**PROBLEM DESCRIPTION**
Reprint all records below exactly. No images.

--- SOURCE DATA ---

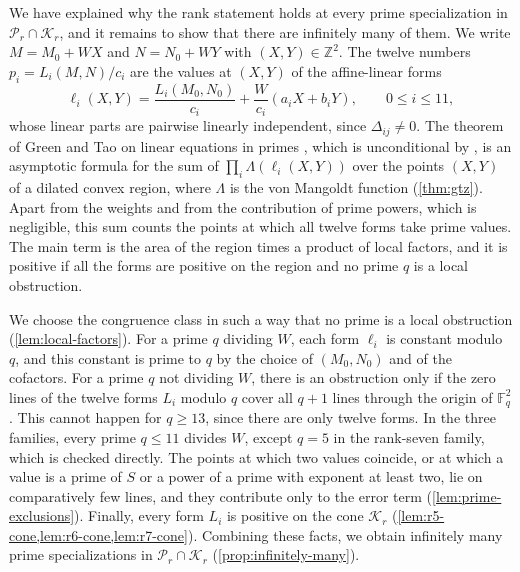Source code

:\documentclass[12pt,oneside,openany]{book}
\theoremstyle{definition}
\theoremstyle{plain}
\numberwithin{equation}{chapter}
\theoremstyle{plain}
\theoremstyle{definition}
\theoremstyle{remark}
\newcommand{\Z}{\mathbb Z}
\newcommand{\F}{\mathbb F}
\newcommand{\cP}{\mathcal P}
\newcommand{\cK}{\mathcal K}
\begin{document}
We have explained why the rank statement holds at every prime specialization in $\cP_r\cap\cK_r$, and it remains to show that there are infinitely many of them. We write $M=M_0+WX$ and $N=N_0+WY$ with $(X,Y)\in\Z^2$. The twelve numbers $p_i=L_i(M,N)/c_i$ are the values at $(X,Y)$ of the affine-linear forms
\begin{equation*}
\ell_i(X,Y)=\frac{L_i(M_0,N_0)}{c_i}+\frac W{c_i}(a_iX+b_iY),\qquad0\le i\le11,
\end{equation*}
whose linear parts are pairwise linearly independent, since $\Delta_{ij}\ne0$. The theorem of Green and Tao on linear equations in primes \cite{GT2010}, which is unconditional by \cite{GT2012,GTZ2012}, is an asymptotic formula for the sum of $\prod_i\Lambda(\ell_i(X,Y))$ over the points $(X,Y)$ of a dilated convex region, where $\Lambda$ is the von Mangoldt function (\cref{thm:gtz}). Apart from the weights and from the contribution of prime powers, which is negligible, this sum counts the points at which all twelve forms take prime values. The main term is the area of the region times a product of local factors, and it is positive if all the forms are positive on the region and no prime $q$ is a local obstruction.

We choose the congruence class in such a way that no prime is a local obstruction (\cref{lem:local-factors}). For a prime $q$ dividing $W$, each form $\ell_i$ is constant modulo $q$, and this constant is prime to $q$ by the choice of $(M_0,N_0)$ and of the cofactors. For a prime $q$ not dividing $W$, there is an obstruction only if the zero lines of the twelve forms $L_i$ modulo $q$ cover all $q+1$ lines through the origin of $\F_q^2$. This cannot happen for $q\ge13$, since there are only twelve forms. In the three families, every prime $q\le11$ divides $W$, except $q=5$ in the rank-seven family, which is checked directly. The points at which two values coincide, or at which a value is a prime of $S$ or a power of a prime with exponent at least two, lie on comparatively few lines, and they contribute only to the error term (\cref{lem:prime-exclusions}). Finally, every form $L_i$ is positive on the cone $\cK_r$ (\cref{lem:r5-cone,lem:r6-cone,lem:r7-cone}). Combining these facts, we obtain infinitely many prime specializations in $\cP_r\cap\cK_r$ (\cref{prop:infinitely-many}). 
\end{document}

---

**EXERCISE SOLUTION**
Source code

:\documentclass[12pt,oneside,openany]{book}
\theoremstyle{definition}
\theoremstyle{plain}
\numberwithin{equation}{chapter}
\theoremstyle{plain}
\theoremstyle{definition}
\theoremstyle{remark}
\newcommand{\Z}{\mathbb Z}
\newcommand{\F}{\mathbb F}
\newcommand{\cP}{\mathcal P}
\newcommand{\cK}{\mathcal K}
\begin{document}
We have explained why the rank statement holds at every prime specialization in $\cP_r\cap\cK_r$, and it remains to show that there are infinitely many of them. We write $M=M_0+WX$ and $N=N_0+WY$ with $(X,Y)\in\Z^2$. The twelve numbers $p_i=L_i(M,N)/c_i$ are the values at $(X,Y)$ of the affine-linear forms
\begin{equation*}
\ell_i(X,Y)=\frac{L_i(M_0,N_0)}{c_i}+\frac W{c_i}(a_iX+b_iY),\qquad0\le i\le11,
\end{equation*}
whose linear parts are pairwise linearly independent, since $\Delta_{ij}\ne0$. The theorem of Green and Tao on linear equations in primes \cite{GT2010}, which is unconditional by \cite{GT2012,GTZ2012}, is an asymptotic formula for the sum of $\prod_i\Lambda(\ell_i(X,Y))$ over the points $(X,Y)$ of a dilated convex region, where $\Lambda$ is the von Mangoldt function (\cref{thm:gtz}). Apart from the weights and from the contribution of prime powers, which is negligible, this sum counts the points at which all twelve forms take prime values. The main term is the area of the region times a product of local factors, and it is positive if all the forms are positive on the region and no prime $q$ is a local obstruction.

We choose the congruence class in such a way that no prime is a local obstruction (\cref{lem:local-factors}). For a prime $q$ dividing $W$, each form $\ell_i$ is constant modulo $q$, and this constant is prime to $q$ by the choice of $(M_0,N_0)$ and of the cofactors. For a prime $q$ not dividing $W$, there is an obstruction only if the zero lines of the twelve forms $L_i$ modulo $q$ cover all $q+1$ lines through the origin of $\F_q^2$. This cannot happen for $q\ge13$, since there are only twelve forms. In the three families, every prime $q\le11$ divides $W$, except $q=5$ in the rank-seven family, which is checked directly. The points at which two values coincide, or at which a value is a prime of $S$ or a power of a prime with exponent at least two, lie on comparatively few lines, and they contribute only to the error term (\cref{lem:prime-exclusions}). Finally, every form $L_i$ is positive on the cone $\cK_r$ (\cref{lem:r5-cone,lem:r6-cone,lem:r7-cone}). Combining these facts, we obtain infinitely many prime specializations in $\cP_r\cap\cK_r$ (\cref{prop:infinitely-many}). 
\end{document}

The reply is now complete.